Products of Conception Aneuploidy Evaluation by Fluorescence In Situ Hybridization (FISH) Analysis
POC Aneuploidy Detection Panel (13, 16, 18, 21, 22, X, Y)
With Chrom: EPIC: LAB6472, SOFT: GPOCP, Without Chrom: EPIC: LAB6700, SOFT: GPOC2
Specimen Collection Criteria
Collect: Paraffin-embedded tissue section. This test is only performed on tissue sections known to contain fetal tissue or chorionic villi.
A copy of the requisition must be sent with the specimen.
Specimens that do not contain adequate fetal tissue or chorionic villi as determined by a pathologist cannot be performed.
Specimens are processed immediately upon receipt in the Laboratory. Store tissue in tissue culture medium.
Specimen Stability for Testing:
Specimens are stable at room temperature (20-26°C or 68-78.8°F) for 24 hours prior to testing.
Specimen Storage in Department Prior to Disposal:
Processed FISH slides are stored in the freezer (-20°C) for one year after the case has been signed out.
Royal Oak Cytogenetics Laboratory
Monday – Friday, 8:00 am – 5:00 pm.
Results available within 7 days of receipt in the Laboratory.
Positive or negative for chromosome aneuploidy. An interpretative report will be provided.
Fluorescence In Situ Hybridization (FISH) Analysis.
Aneuploidy is detected when the percentage of nuclei with an abnormality exceeds the threshold (normal reference range) established for each probe. An aneuploid conception is associated with an increased risk of up to 1% beyond the age-related risk for aneuploidy in future pregnancies.
Products of conception (POC) refer to tissues present in a fertilized gestation that are collected at the time of pregnancy termination or miscarriage. These tissues include chorionic villi, fetal membranes, and fetal tissue. While many causes of spontaneous miscarriage have been identified, a chromosome abnormality is observed in up to half of all cases. Thus, cytogenetic examination of POC tissues is important to ascertain a potential cause of the pregnancy loss. Chromosome aneuploidy, the gain or loss of chromosomes, is a major cause of early fetal demise. The gain of a chromosome (trisomy) accounts for a large percentage of aneuploidy identified in miscarried fetuses, most commonly involving chromosomes 13, 16, 18, 21, and 22. Other common numerical chromosome abnormalities identified in miscarriages include loss of the X chromosome (Turner syndrome) and triploidy (69 chromosomes instead of the normal diploid content of 46 chromosomes).

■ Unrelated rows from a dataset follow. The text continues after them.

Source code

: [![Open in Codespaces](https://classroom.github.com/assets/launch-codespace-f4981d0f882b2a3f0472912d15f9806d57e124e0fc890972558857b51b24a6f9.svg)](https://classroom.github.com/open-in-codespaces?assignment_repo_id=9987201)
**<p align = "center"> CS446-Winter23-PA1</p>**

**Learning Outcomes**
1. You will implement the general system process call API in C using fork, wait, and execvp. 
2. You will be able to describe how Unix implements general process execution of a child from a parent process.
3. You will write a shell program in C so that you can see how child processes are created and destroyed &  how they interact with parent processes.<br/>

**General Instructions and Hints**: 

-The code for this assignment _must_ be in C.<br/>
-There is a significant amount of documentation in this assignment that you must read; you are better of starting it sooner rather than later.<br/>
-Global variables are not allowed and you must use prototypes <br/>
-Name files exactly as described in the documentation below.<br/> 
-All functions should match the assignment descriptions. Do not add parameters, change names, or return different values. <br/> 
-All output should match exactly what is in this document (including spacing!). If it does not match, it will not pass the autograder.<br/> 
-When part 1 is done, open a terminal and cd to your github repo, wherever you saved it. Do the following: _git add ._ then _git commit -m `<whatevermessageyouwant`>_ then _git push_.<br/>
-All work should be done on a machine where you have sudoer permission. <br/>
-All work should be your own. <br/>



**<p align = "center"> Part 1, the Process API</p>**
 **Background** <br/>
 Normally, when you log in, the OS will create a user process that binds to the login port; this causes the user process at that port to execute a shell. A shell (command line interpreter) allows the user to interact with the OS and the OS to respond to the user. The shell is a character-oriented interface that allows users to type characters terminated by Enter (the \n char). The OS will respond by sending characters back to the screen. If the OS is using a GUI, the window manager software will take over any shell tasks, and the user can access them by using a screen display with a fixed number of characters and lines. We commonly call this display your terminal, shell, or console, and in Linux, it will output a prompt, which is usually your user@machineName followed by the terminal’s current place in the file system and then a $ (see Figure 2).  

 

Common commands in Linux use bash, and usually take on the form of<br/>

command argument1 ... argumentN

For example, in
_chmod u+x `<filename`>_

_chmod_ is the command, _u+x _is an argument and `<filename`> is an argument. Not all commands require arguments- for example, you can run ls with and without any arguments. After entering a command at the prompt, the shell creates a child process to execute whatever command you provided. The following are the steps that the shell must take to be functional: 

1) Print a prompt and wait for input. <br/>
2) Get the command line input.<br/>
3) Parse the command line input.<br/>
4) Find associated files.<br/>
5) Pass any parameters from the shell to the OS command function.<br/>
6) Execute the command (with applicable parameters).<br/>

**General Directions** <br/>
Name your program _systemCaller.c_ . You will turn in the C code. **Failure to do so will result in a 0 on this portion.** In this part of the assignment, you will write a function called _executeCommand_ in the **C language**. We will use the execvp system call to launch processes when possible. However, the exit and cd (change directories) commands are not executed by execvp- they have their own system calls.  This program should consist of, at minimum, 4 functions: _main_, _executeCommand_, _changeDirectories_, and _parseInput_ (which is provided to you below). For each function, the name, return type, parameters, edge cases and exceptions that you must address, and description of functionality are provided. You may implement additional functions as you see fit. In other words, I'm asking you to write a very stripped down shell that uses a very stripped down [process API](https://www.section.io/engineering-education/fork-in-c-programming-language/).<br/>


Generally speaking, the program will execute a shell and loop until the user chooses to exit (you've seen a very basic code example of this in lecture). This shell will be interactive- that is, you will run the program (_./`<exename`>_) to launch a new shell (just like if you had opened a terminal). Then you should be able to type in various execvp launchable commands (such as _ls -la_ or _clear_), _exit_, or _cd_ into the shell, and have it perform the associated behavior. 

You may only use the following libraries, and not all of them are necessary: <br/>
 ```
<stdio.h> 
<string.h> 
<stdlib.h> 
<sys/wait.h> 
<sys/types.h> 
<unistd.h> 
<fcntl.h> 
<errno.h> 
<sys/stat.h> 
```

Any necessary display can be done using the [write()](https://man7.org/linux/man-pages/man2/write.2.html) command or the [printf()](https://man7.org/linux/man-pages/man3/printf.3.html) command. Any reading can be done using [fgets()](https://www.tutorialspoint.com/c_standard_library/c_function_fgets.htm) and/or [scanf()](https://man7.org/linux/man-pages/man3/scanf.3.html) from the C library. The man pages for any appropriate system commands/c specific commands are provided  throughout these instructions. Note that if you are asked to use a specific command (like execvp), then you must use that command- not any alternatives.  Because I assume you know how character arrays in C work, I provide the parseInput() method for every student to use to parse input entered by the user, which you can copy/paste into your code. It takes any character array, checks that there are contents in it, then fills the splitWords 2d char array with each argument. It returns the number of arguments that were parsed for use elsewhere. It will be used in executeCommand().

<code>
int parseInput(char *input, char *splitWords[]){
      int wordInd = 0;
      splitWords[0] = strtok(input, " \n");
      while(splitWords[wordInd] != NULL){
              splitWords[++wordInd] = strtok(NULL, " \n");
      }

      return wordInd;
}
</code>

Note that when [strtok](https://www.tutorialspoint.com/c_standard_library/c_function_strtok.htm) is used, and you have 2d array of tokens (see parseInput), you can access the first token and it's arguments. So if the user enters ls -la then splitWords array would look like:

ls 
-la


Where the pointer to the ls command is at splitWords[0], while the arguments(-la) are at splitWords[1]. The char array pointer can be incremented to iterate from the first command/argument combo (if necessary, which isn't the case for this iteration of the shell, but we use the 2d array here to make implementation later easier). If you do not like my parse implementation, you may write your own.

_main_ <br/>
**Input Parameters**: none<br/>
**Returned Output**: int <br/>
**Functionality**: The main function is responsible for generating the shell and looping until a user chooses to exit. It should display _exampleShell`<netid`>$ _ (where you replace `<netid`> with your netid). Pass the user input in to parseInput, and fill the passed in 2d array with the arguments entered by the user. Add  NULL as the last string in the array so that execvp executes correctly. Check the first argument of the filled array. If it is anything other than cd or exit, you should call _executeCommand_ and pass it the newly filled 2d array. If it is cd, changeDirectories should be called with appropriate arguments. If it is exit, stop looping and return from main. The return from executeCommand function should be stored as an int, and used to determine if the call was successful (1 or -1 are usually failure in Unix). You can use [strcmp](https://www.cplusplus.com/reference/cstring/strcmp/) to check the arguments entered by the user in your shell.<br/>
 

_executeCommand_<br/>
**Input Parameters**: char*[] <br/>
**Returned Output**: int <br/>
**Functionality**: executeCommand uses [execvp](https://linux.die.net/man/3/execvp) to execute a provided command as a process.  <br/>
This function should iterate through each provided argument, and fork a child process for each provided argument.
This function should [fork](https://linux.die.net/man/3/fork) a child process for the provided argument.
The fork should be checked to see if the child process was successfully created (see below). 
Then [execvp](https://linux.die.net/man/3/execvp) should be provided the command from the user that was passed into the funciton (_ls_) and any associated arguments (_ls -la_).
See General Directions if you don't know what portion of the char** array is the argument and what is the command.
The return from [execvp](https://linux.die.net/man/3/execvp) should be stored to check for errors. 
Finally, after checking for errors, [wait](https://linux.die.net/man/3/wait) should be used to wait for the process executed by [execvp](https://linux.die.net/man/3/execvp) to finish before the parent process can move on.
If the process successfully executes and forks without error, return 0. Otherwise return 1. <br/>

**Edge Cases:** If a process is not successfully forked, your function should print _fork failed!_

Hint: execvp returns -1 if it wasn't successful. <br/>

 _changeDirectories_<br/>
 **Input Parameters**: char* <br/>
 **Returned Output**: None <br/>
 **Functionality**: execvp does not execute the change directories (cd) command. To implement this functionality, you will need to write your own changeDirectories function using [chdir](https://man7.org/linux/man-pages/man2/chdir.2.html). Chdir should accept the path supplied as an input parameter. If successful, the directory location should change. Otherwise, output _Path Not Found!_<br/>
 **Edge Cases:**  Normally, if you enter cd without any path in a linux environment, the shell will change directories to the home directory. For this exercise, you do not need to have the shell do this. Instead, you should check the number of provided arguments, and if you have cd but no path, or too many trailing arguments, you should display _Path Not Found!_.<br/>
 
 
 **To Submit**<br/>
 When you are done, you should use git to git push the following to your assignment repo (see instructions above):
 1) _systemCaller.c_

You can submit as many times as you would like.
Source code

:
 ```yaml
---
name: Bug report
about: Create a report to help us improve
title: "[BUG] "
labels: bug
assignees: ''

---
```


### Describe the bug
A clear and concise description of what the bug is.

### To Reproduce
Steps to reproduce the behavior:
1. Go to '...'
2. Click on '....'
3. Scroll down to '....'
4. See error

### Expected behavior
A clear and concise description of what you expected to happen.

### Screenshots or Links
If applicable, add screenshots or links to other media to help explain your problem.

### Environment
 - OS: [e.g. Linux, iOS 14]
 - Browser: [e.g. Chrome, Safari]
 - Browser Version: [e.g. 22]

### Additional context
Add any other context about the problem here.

Conventional cytogenetic analysis of POC tissue will often identify aneuploidy as the cause of pregnancy loss; however, 20% of such specimens fail to grow in culture. Without further evaluation, a common potential cause of the fetal demise will fail to be identified. A FISH panel has been developed to evaluate this subset of patients. Utilizing paraffin-embedded tissue sections made at the time of pathological evaluation of the POC tissue, DNA probes to enumerate chromosomes 13, 16, 18, 21, 22, X, and Y are utilized. This test is only performed on tissue sections known to contain fetal tissue or chorionic villi.
- Lescoat D et al (2005): Fluorescent in situ hybridization (FISH) on paraffin-embedded placental tissues as an adjunct for understanding the etiology of early spontaneous abortions. Prenat Diagn 25:314-317.
88271x7 (DNA probe, each), 88275x3 (Interphase analysis, 100-300 cells).